Using the tensor product language introduced in this article, the model can be written \[Y = \mu({\bf 1}_I\otimes{\bf 1}_J) + \sigma_b A\otimes\indic_J +\sigma_wG, \qquad A \sim SN(\RR^I), \quad G \sim SN(\RR^I\otimes\RR^J).\]

The overall mean \(\bar{Y}_{\bullet\bullet}\) is given by the projection of \(Y\) on the subspace \([{\bf 1}_I]\otimes[{\bf 1}_J]\):
\[P_{[{\bf 1}_I]\otimes[{\bf 1}_J]} Y = \bar{Y}_{\bullet\bullet}({\bf 1}_I\otimes{\bf 1}_J).\]

Then the variations \(Y_{ij}-\bar{Y}_{\bullet\bullet}\) around the overall mean are given by the projection on the orthogonal complement \({\Bigl([\indic_I]\otimes[\indic_J]\Bigr)}^\perp\). Knowing that \[ \RR^I \otimes \RR^J = \Bigl([\indic_I]\otimes[\indic_J]\Bigr) \perpoplus \Bigl([\indic_I]^\perp\otimes[\indic_J]\Bigr) \perpoplus \Bigl([\indic_I]\otimes[\indic_J]^\perp\Bigr) \perpoplus \Bigl([\indic_I]^\perp\otimes[\indic_J]^\perp\Bigr), \] one gets \[ \begin{align} \underset{\text{'total'}}{\underbrace{ {\Bigl([\indic_I]\otimes[\indic_J]\Bigr)}^\perp} } & = \Bigl([\indic_I]^\perp\otimes[\indic_J]\Bigr) \perpoplus \Bigl([\indic_I]\otimes[\indic_J]^\perp\Bigr) \perpoplus \Bigl([\indic_I]^\perp\otimes[\indic_J]^\perp\Bigr) \\ & = \underset{\text{'between'}}{\underbrace{\Bigl([\indic_I]^\perp\otimes[\indic_J]\Bigr)}} \perpoplus \underset{\text{'within'}}{\underbrace{\Bigl(\RR^I\otimes[\indic_J]^\perp\Bigr)}}, \end{align} \] thereby yielding the decomposition of the variations: \[ P^\perp_{[\indic_I]\otimes[\indic_J]}Y = P_{[\indic_I]^\perp\otimes[\indic_J]}Y + P_{\RR^I\otimes[\indic_J]^\perp}Y, \] whose component formulae are:

  • \({\bigl(P^\perp_{[\indic_I]\otimes[\indic_J]}Y\bigr)}_{ij}=Y_{ij}-\bar{Y}_{\bullet\bullet}\)

  • \({\bigl(P_{[\indic_I]^\perp\otimes[\indic_J]}Y \bigr)}_{ij} = \bar{Y}_{i\bullet}-\bar{Y}_{\bullet\bullet}\)

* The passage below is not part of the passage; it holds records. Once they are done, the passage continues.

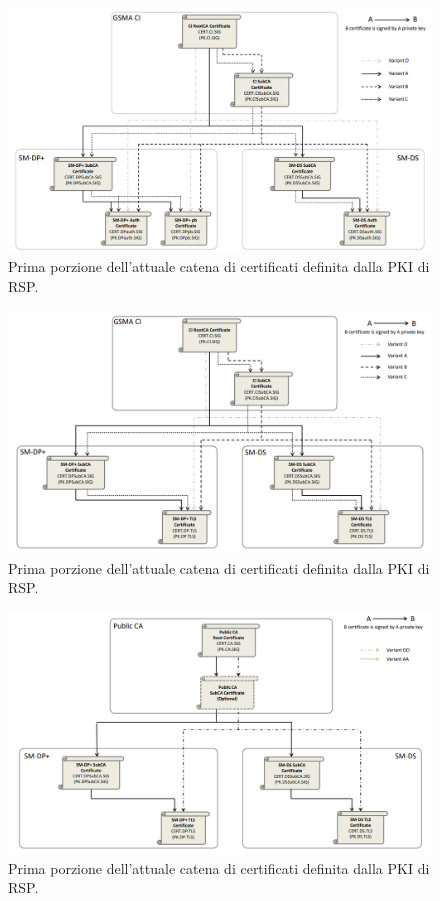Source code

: \documentclass[10pt, twoside, openany]{book}
\begin{document}
\begin{figure}
\includegraphics[width=\linewidth]{cert-chain-new2.png}
\caption{Prima porzione dell'attuale catena di certificati definita dalla PKI di RSP.}
\label{fig:cert-chain-new2}
\end{figure}
\begin{figure}
\includegraphics[width=\linewidth]{cert-chain-new3.png}
\caption{Prima porzione dell'attuale catena di certificati definita dalla PKI di RSP.}
\label{fig:cert-chain-new3}
\end{figure}
\begin{figure}
\includegraphics[width=\linewidth]{cert-chain-new4.png}
\caption{Prima porzione dell'attuale catena di certificati definita dalla PKI di RSP.}
\label{fig:cert-chain-new4}
\end{figure}
\end{document}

  • \({\bigl(P_{\RR^I\otimes[\indic_J]^\perp}Y\bigr)}_{ij} = Y_{ij}-\bar{Y}_{i\bullet}\)

Now we can see that the three summary statistics (overall mean, between sum of squares, within sum of squares) \[\bar{Y}_{\bullet\bullet}, \quad SS_b(Y):={\Vert P_{[\indic_I]^\perp\otimes[\indic_J]}Y \Vert}^2, \quad SS_w(Y):={\Vert P_{\RR^I\otimes[\indic_J]^\perp}Y \Vert}^2,\] are independent random variables. Indeed, the overall mean \(\bar{Y}_{\bullet\bullet}\) is given by \[\begin{align} P_{[{\bf 1}_I]\otimes[{\bf 1}_J]} Y &= \bar{Y}_{\bullet\bullet}({\bf 1}_I\otimes{\bf 1}_J) \\ & = \mu({\bf 1}_I\otimes{\bf 1}_J) + \sigma_b(P_{[{\bf 1}_I]}A)\otimes\indic_J+\sigma_wP_{[{\bf 1}_I]\otimes[{\bf 1}_J]}G, \end{align}\] the between variations are \[P_{[\indic_I]^\perp\otimes[\indic_J]}Y = \sigma_b(P^\perp_{[\indic_I]} A)\otimes\indic_J + \sigma_w P_{[\indic_I]^\perp\otimes[\indic_J]} G,\] and the within variations are \[P_{\RR^I\otimes[\indic_J]^\perp}Y = \sigma_wP_{\RR^I\otimes[\indic_J]^\perp} G.\] Independence follows from the independence between \(G\) and \(A\) and from the orthogonality between the ranges of the different projections.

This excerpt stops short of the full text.